■ GOAL OF THE EXERCISE: Please transcribe the records precisely; pictures stay out of your copy.

■ MATERIALS PROVIDED:
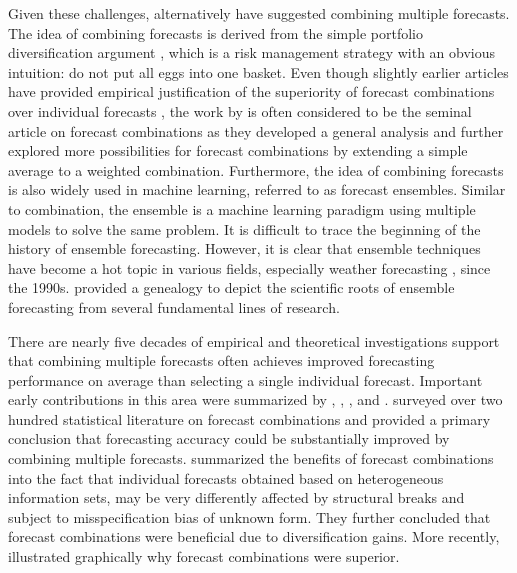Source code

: \documentclass[11pt]{article}
\begin{document}
Given these challenges, alternatively \cite{Bates1969-yj} have suggested combining multiple forecasts. The idea of combining forecasts is derived from the simple portfolio diversification argument \citep{Timmermann2006-en}, which is a risk management strategy with an obvious intuition: do not put all eggs into one basket. Even though slightly earlier articles have provided empirical justification of the superiority of forecast combinations over individual forecasts \citep[e.g.,][]{Barnard1963-xa,crane1967two}, the work by \cite{Bates1969-yj} is often considered to be the seminal article on forecast combinations as they developed a general analysis and further explored more possibilities for forecast combinations by extending a simple average to a weighted combination. Furthermore, the idea of combining forecasts is also widely used in machine learning, referred to as forecast ensembles. Similar to combination, the ensemble is a machine learning paradigm using multiple models to solve the same problem. It is difficult to trace the beginning of the history of ensemble forecasting. However, it is clear that ensemble techniques have become a hot topic in various fields, especially weather forecasting \cite[see an overview by][]{Leutbecher2008-mc}, since the 1990s. \cite{Lewis2005-hu} provided a genealogy to depict the scientific roots of ensemble forecasting from several fundamental lines of research. 

There are nearly five decades of empirical and theoretical investigations support that combining multiple forecasts often achieves improved forecasting performance on average than selecting a single individual forecast. Important early contributions in this area were summarized by \cite{Granger1989-gv}, \cite{Clemen1989-fb}, \cite{Palm1992-im}, and \cite{Timmermann2006-en}. \cite{Clemen1989-fb} surveyed over two hundred statistical literature on forecast combinations and provided a primary conclusion that forecasting accuracy could be substantially improved by combining multiple forecasts. \cite{Timmermann2006-en} summarized the benefits of forecast combinations into the fact that individual forecasts obtained based on heterogeneous information sets, may be very differently affected by structural breaks and subject to misspecification bias of unknown form. They further concluded that forecast combinations were beneficial due to diversification gains. More recently, \cite{Atiya2020-ge} illustrated graphically why forecast combinations were superior.
\end{document}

■ PROBLEM SOLUTION:
Source code

: \documentclass[11pt]{article}
\begin{document}
Given these challenges, alternatively \cite{Bates1969-yj} have suggested combining multiple forecasts. The idea of combining forecasts is derived from the simple portfolio diversification argument \citep{Timmermann2006-en}, which is a risk management strategy with an obvious intuition: do not put all eggs into one basket. Even though slightly earlier articles have provided empirical justification of the superiority of forecast combinations over individual forecasts \citep[e.g.,][]{Barnard1963-xa,crane1967two}, the work by \cite{Bates1969-yj} is often considered to be the seminal article on forecast combinations as they developed a general analysis and further explored more possibilities for forecast combinations by extending a simple average to a weighted combination. Furthermore, the idea of combining forecasts is also widely used in machine learning, referred to as forecast ensembles. Similar to combination, the ensemble is a machine learning paradigm using multiple models to solve the same problem. It is difficult to trace the beginning of the history of ensemble forecasting. However, it is clear that ensemble techniques have become a hot topic in various fields, especially weather forecasting \cite[see an overview by][]{Leutbecher2008-mc}, since the 1990s. \cite{Lewis2005-hu} provided a genealogy to depict the scientific roots of ensemble forecasting from several fundamental lines of research. 

There are nearly five decades of empirical and theoretical investigations support that combining multiple forecasts often achieves improved forecasting performance on average than selecting a single individual forecast. Important early contributions in this area were summarized by \cite{Granger1989-gv}, \cite{Clemen1989-fb}, \cite{Palm1992-im}, and \cite{Timmermann2006-en}. \cite{Clemen1989-fb} surveyed over two hundred statistical literature on forecast combinations and provided a primary conclusion that forecasting accuracy could be substantially improved by combining multiple forecasts. \cite{Timmermann2006-en} summarized the benefits of forecast combinations into the fact that individual forecasts obtained based on heterogeneous information sets, may be very differently affected by structural breaks and subject to misspecification bias of unknown form. They further concluded that forecast combinations were beneficial due to diversification gains. More recently, \cite{Atiya2020-ge} illustrated graphically why forecast combinations were superior.
\end{document}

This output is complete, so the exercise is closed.